Carnival time is with us again, and it falls early this year. The event has been a popular one in Spain for centuries.
The features common to these celebrations, which offered a period of indulgence before the fasting and penitence demanded by Lent, consist of the subversion of established order; the reading of edicts or wills containing biting criticism of local life, personality-transforming masks and disguises and, above all, permissiveness as regards behaviour which, in normal times, would be considered madness, stupidity or plain hooliganism.

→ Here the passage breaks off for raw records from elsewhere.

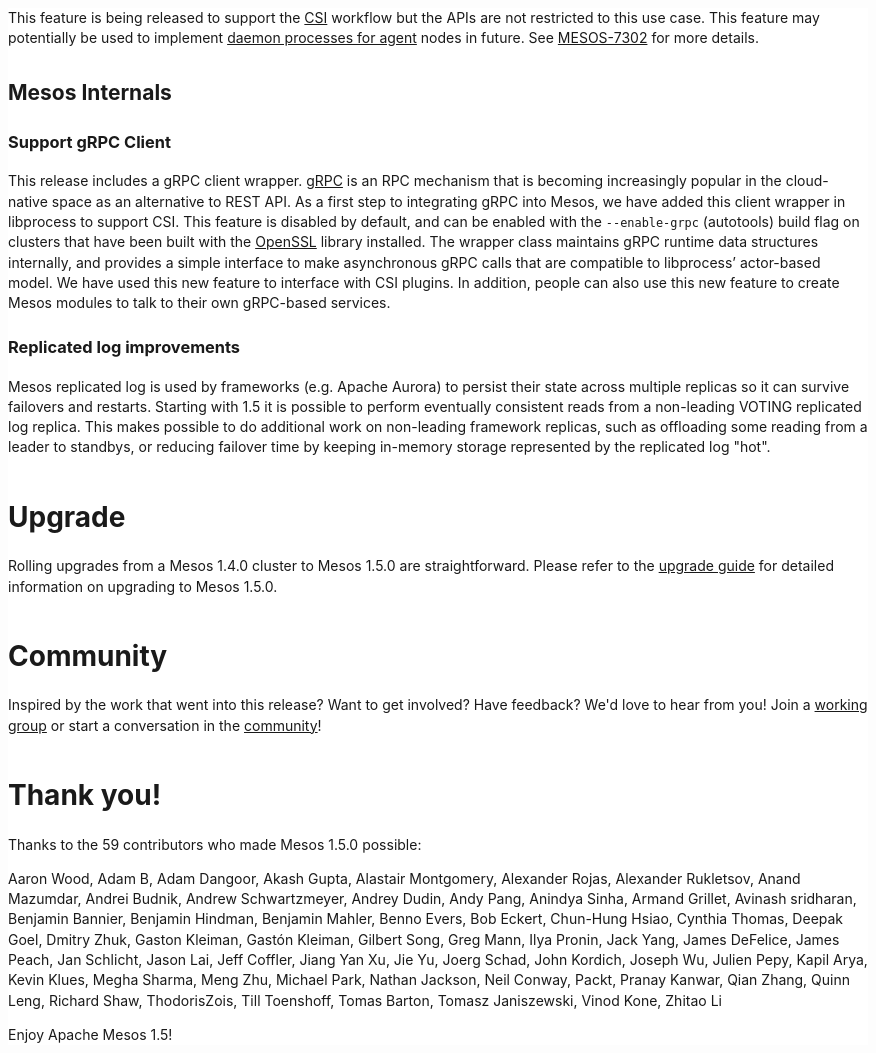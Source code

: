 This feature is being released to support the [CSI](http://mesos.apache.org/documentation/latest/csi/) workflow but the APIs are not restricted to this use case. This feature may potentially be used to implement [daemon processes for agent](https://issues.apache.org/jira/browse/MESOS-6595) nodes in future. See [MESOS-7302](https://issues.apache.org/jira/browse/MESOS-7302) for more details.

## Mesos Internals

### Support gRPC Client

This release includes a gRPC client wrapper. [gRPC](https://grpc.io/) is an RPC mechanism that is becoming increasingly popular in the cloud-native space as an alternative to REST API. As a first step to integrating gRPC into Mesos, we have added this client wrapper in libprocess to support CSI. This feature is disabled by default, and can be enabled with the `--enable-grpc` (autotools) build flag on clusters that have been built with the [OpenSSL](https://www.openssl.org/) library installed. The wrapper class maintains gRPC runtime data structures internally, and provides a simple interface to make asynchronous gRPC calls that are compatible to libprocess’ actor-based model. We have used this new feature to interface with CSI plugins. In addition, people can also use this new feature to create Mesos modules to talk to their own gRPC-based services.

### Replicated log improvements

Mesos replicated log is used by frameworks (e.g. Apache Aurora) to persist their state across multiple replicas so it can survive failovers and restarts. Starting with 1.5 it is possible to perform eventually consistent reads from a non-leading VOTING replicated log replica. This makes possible to do additional work on non-leading framework replicas, such as offloading some reading from a leader to standbys, or reducing failover time by keeping in-memory storage represented by the replicated log "hot".

# Upgrade

Rolling upgrades from a Mesos 1.4.0 cluster to Mesos 1.5.0 are straightforward. Please refer to the [upgrade guide](http://mesos.apache.org/documentation/latest/upgrades/) for detailed information on upgrading to Mesos 1.5.0.

# Community

Inspired by the work that went into this release? Want to get involved? Have feedback? We'd love to hear from you! Join a [working group](http://mesos.apache.org/documentation/latest/working-groups/) or start a conversation in the [community](http://mesos.apache.org/community/)!

# Thank you!

Thanks to the 59 contributors who made Mesos 1.5.0 possible:

Aaron Wood, Adam B, Adam Dangoor, Akash Gupta, Alastair Montgomery, Alexander Rojas, Alexander Rukletsov, Anand Mazumdar, Andrei Budnik, Andrew Schwartzmeyer, Andrey Dudin, Andy Pang, Anindya Sinha, Armand Grillet, Avinash sridharan, Benjamin Bannier, Benjamin Hindman, Benjamin Mahler, Benno Evers, Bob Eckert, Chun-Hung Hsiao, Cynthia Thomas, Deepak Goel, Dmitry Zhuk, Gaston Kleiman, Gastón Kleiman, Gilbert Song, Greg Mann, Ilya Pronin, Jack Yang, James DeFelice, James Peach, Jan Schlicht, Jason Lai, Jeff Coffler, Jiang Yan Xu, Jie Yu, Joerg Schad, John Kordich, Joseph Wu, Julien Pepy, Kapil Arya, Kevin Klues, Megha Sharma, Meng Zhu, Michael Park, Nathan Jackson, Neil Conway, Packt, Pranay Kanwar, Qian Zhang, Quinn Leng, Richard Shaw, ThodorisZois, Till Toenshoff, Tomas Barton, Tomasz Janiszewski, Vinod Kone, Zhitao Li

Enjoy Apache Mesos 1.5!
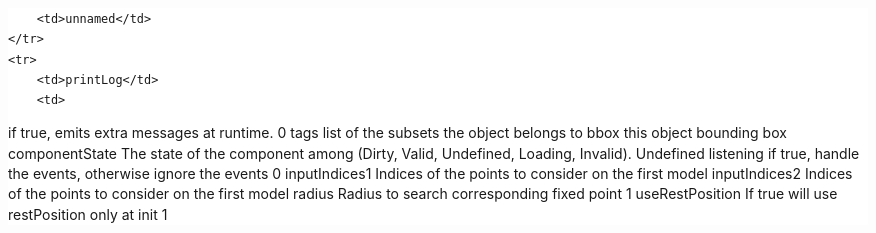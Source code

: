 		<td>unnamed</td>
	</tr>
	<tr>
		<td>printLog</td>
		<td>
if true, emits extra messages at runtime.
		</td>
		<td>0</td>
	</tr>
	<tr>
		<td>tags</td>
		<td>
list of the subsets the object belongs to
		</td>
		<td></td>
	</tr>
	<tr>
		<td>bbox</td>
		<td>
this object bounding box
		</td>
		<td></td>
	</tr>
	<tr>
		<td>componentState</td>
		<td>
The state of the component among (Dirty, Valid, Undefined, Loading, Invalid).
		</td>
		<td>Undefined</td>
	</tr>
	<tr>
		<td>listening</td>
		<td>
if true, handle the events, otherwise ignore the events
		</td>
		<td>0</td>
	</tr>
	<tr>
		<td>inputIndices1</td>
		<td>
Indices of the points to consider on the first model
		</td>
		<td></td>
	</tr>
	<tr>
		<td>inputIndices2</td>
		<td>
Indices of the points to consider on the first model
		</td>
		<td></td>
	</tr>
	<tr>
		<td>radius</td>
		<td>
Radius to search corresponding fixed point
		</td>
		<td>1</td>
	</tr>
	<tr>
		<td>useRestPosition</td>
		<td>
If true will use restPosition only at init
		</td>
		<td>1</td>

Like other fiestas in Spain, Carnival is a time for merry-making, eating, drinking, singing, dancing and dressing up. One of its main features is the singing of satirical songs, composed by the groups themselves and poking fun at institutions, famous figures, solemn current events and anything else.
The main places in Spain for Carnival celebrations are Cádiz and Santa Cruz de Tenerife, in the Canary Islands:
Cádiz: In Cádiz the carnival procedures include a spirited procession, contests to chose the best singers and comedians, fancy dress balls, the selection of the queen of the festivities and fireworks. The main attraction is the procession which is held the Sunday before Ash Wednesday.

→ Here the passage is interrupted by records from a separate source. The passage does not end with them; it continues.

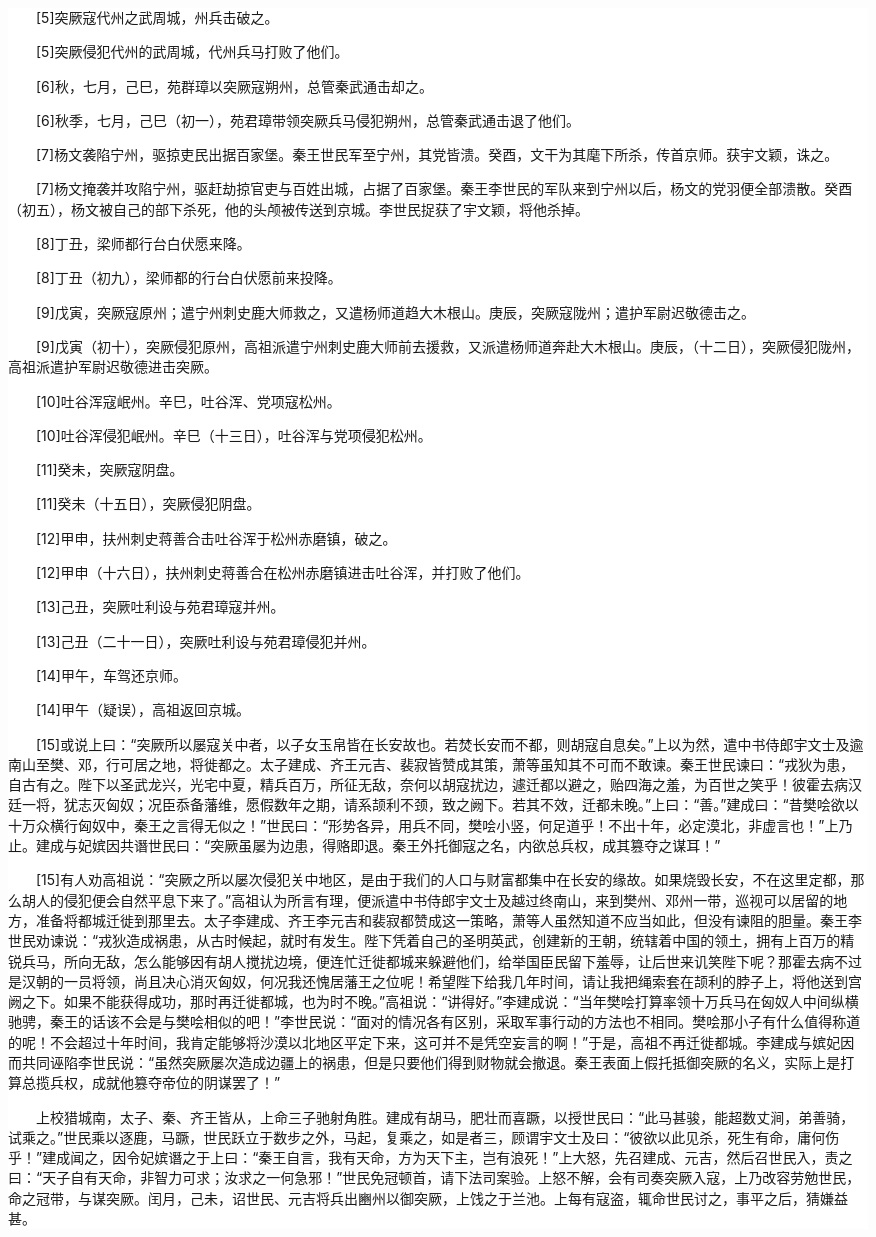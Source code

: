 　　[5]突厥寇代州之武周城，州兵击破之。

　　[5]突厥侵犯代州的武周城，代州兵马打败了他们。

　　[6]秋，七月，己巳，苑群璋以突厥寇朔州，总管秦武通击却之。

　　[6]秋季，七月，己巳（初一），苑君璋带领突厥兵马侵犯朔州，总管秦武通击退了他们。

　　[7]杨文袭陷宁州，驱掠吏民出据百家堡。秦王世民军至宁州，其党皆溃。癸酉，文干为其麾下所杀，传首京师。获宇文颖，诛之。

 





　　[7]杨文掩袭并攻陷宁州，驱赶劫掠官吏与百姓出城，占据了百家堡。秦王李世民的军队来到宁州以后，杨文的党羽便全部溃散。癸酉（初五），杨文被自己的部下杀死，他的头颅被传送到京城。李世民捉获了宇文颖，将他杀掉。

　　[8]丁丑，梁师都行台白伏愿来降。

　　[8]丁丑（初九），梁师都的行台白伏愿前来投降。

　　[9]戊寅，突厥寇原州；遣宁州刺史鹿大师救之，又遣杨师道趋大木根山。庚辰，突厥寇陇州；遣护军尉迟敬德击之。

　　[9]戊寅（初十），突厥侵犯原州，高祖派遣宁州刺史鹿大师前去援救，又派遣杨师道奔赴大木根山。庚辰，（十二日），突厥侵犯陇州，高祖派遣护军尉迟敬德进击突厥。

　　[10]吐谷浑寇岷州。辛巳，吐谷浑、党项寇松州。

　　[10]吐谷浑侵犯岷州。辛巳（十三日），吐谷浑与党项侵犯松州。

　　[11]癸未，突厥寇阴盘。

　　[11]癸未（十五日），突厥侵犯阴盘。

　　[12]甲申，扶州刺史蒋善合击吐谷浑于松州赤磨镇，破之。

　　[12]甲申（十六日），扶州刺史蒋善合在松州赤磨镇进击吐谷浑，并打败了他们。

　　[13]己丑，突厥吐利设与苑君璋寇并州。

　　[13]己丑（二十一日），突厥吐利设与苑君璋侵犯并州。

　　[14]甲午，车驾还京师。

　　[14]甲午（疑误），高祖返回京城。

　　[15]或说上曰：“突厥所以屡寇关中者，以子女玉帛皆在长安故也。若焚长安而不都，则胡寇自息矣。”上以为然，遣中书侍郎宇文士及逾南山至樊、邓，行可居之地，将徙都之。太子建成、齐王元吉、裴寂皆赞成其策，萧等虽知其不可而不敢谏。秦王世民谏曰：“戎狄为患，自古有之。陛下以圣武龙兴，光宅中夏，精兵百万，所征无敌，奈何以胡寇扰边，遽迁都以避之，贻四海之羞，为百世之笑乎！彼霍去病汉廷一将，犹志灭匈奴；况臣忝备藩维，愿假数年之期，请系颉利不颈，致之阙下。若其不效，迁都未晚。”上曰：“善。”建成曰：“昔樊哙欲以十万众横行匈奴中，秦王之言得无似之！”世民曰：“形势各异，用兵不同，樊哙小竖，何足道乎！不出十年，必定漠北，非虚言也！”上乃止。建成与妃嫔因共谮世民曰：“突厥虽屡为边患，得赂即退。秦王外托御寇之名，内欲总兵权，成其篡夺之谋耳！”

　　[15]有人劝高祖说：“突厥之所以屡次侵犯关中地区，是由于我们的人口与财富都集中在长安的缘故。如果烧毁长安，不在这里定都，那么胡人的侵犯便会自然平息下来了。”高祖认为所言有理，便派遣中书侍郎宇文士及越过终南山，来到樊州、邓州一带，巡视可以居留的地方，准备将都城迁徙到那里去。太子李建成、齐王李元吉和裴寂都赞成这一策略，萧等人虽然知道不应当如此，但没有谏阻的胆量。秦王李世民劝谏说：“戎狄造成祸患，从古时候起，就时有发生。陛下凭着自己的圣明英武，创建新的王朝，统辖着中国的领土，拥有上百万的精锐兵马，所向无敌，怎么能够因有胡人搅扰边境，便连忙迁徙都城来躲避他们，给举国臣民留下羞辱，让后世来讥笑陛下呢？那霍去病不过是汉朝的一员将领，尚且决心消灭匈奴，何况我还愧居藩王之位呢！希望陛下给我几年时间，请让我把绳索套在颉利的脖子上，将他送到宫阙之下。如果不能获得成功，那时再迁徙都城，也为时不晚。”高祖说：“讲得好。”李建成说：“当年樊哙打算率领十万兵马在匈奴人中间纵横驰骋，秦王的话该不会是与樊哙相似的吧！”李世民说：“面对的情况各有区别，采取军事行动的方法也不相同。樊哙那小子有什么值得称道的呢！不会超过十年时间，我肯定能够将沙漠以北地区平定下来，这可并不是凭空妄言的啊！”于是，高祖不再迁徙都城。李建成与嫔妃因而共同诬陷李世民说：“虽然突厥屡次造成边疆上的祸患，但是只要他们得到财物就会撤退。秦王表面上假托抵御突厥的名义，实际上是打算总揽兵权，成就他篡夺帝位的阴谋罢了！”

　　上校猎城南，太子、秦、齐王皆从，上命三子驰射角胜。建成有胡马，肥壮而喜蹶，以授世民曰：“此马甚骏，能超数丈涧，弟善骑，试乘之。”世民乘以逐鹿，马蹶，世民跃立于数步之外，马起，复乘之，如是者三，顾谓宇文士及曰：“彼欲以此见杀，死生有命，庸何伤乎！”建成闻之，因令妃嫔谮之于上曰：“秦王自言，我有天命，方为天下主，岂有浪死！”上大怒，先召建成、元吉，然后召世民入，责之曰：“天子自有天命，非智力可求；汝求之一何急邪！”世民免冠顿首，请下法司案验。上怒不解，会有司奏突厥入寇，上乃改容劳勉世民，命之冠带，与谋突厥。闰月，己未，诏世民、元吉将兵出豳州以御突厥，上饯之于兰池。上每有寇盗，辄命世民讨之，事平之后，猜嫌益甚。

Celebration of Carnival was banned in both Spain and Portugal during their respective, parallel dictatorships: those of Franco and Salazar. The reasons are not difficult to see: Carnival is the most irreverent, subversive, authority-defying of festivals. So it is not surprising that rebellious, defiant Cádiz, the home of the liberal constitution of 1812, has a Carnival to match.

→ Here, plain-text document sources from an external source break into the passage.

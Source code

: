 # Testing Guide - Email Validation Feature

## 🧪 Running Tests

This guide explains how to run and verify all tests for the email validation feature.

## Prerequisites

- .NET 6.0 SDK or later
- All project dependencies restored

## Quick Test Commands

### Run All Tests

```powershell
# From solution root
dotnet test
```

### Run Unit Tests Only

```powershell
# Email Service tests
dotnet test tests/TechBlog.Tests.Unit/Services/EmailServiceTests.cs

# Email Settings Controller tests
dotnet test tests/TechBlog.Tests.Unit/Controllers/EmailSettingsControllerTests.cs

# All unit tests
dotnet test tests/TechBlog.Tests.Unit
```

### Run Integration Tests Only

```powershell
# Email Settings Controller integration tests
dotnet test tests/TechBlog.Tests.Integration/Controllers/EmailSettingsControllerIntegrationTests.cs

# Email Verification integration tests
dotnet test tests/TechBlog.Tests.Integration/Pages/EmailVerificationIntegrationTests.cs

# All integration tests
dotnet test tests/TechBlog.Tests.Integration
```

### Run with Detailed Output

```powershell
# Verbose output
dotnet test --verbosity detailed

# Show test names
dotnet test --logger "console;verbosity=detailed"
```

Cádiz is famous for the sense of humour of its citizens and Carnival is a festival in which authority, politicians, celebrities and the church are parodied and ridiculed. The central figures here are the choirs, agrupaciones, groups of between three and forty singers. Current events or personalities are mocked in comic song. The Concurso del Falla is a song festival held in the Gran Teatro Falla before Carnival itself and, to a certain extent, is a relatively serious choral competition.
The most popular type of group is the chirigota, a group normally of ten unison or close-harmony singers, accompanied by bombo, caja (drum, box - used as a percussion instrument), and guitar. Their repertoire is the most satirical of the different types of groups and the literary quality of the songs can be very high, as they may be written by local authors. Only a few musical forms such as the tango or pasodoble are used, so that everyone knows the tune and can concentrate on the words. Another important form is the tanguillo de Cádiz, considered a type of flamenco and also called the tanguillo de carnaval, so closely linked is it to this festival.
When Carnival itself is under way, these groups and choirs are to be found in all corners of the city or participating in parades, vying with each other and with the ilegales, groups which have not taken part in the Concurso. Evidently, your Spanish needs to be pretty hot to fully understand the jokes and parodies, but even if it is not, you will find it difficult not to get carried away with the general high spirits. Fancy dress is more or less obligatory, especially on the Sunday when the major procession, the cabalgata magna, is held.
Carnival comes to an end on the Sunday known as “Domingo de Piñatas”, when containers full of sweets and toys are hung up, then broken open by sticks or any other handy implement and their contents distributed to the people beneath.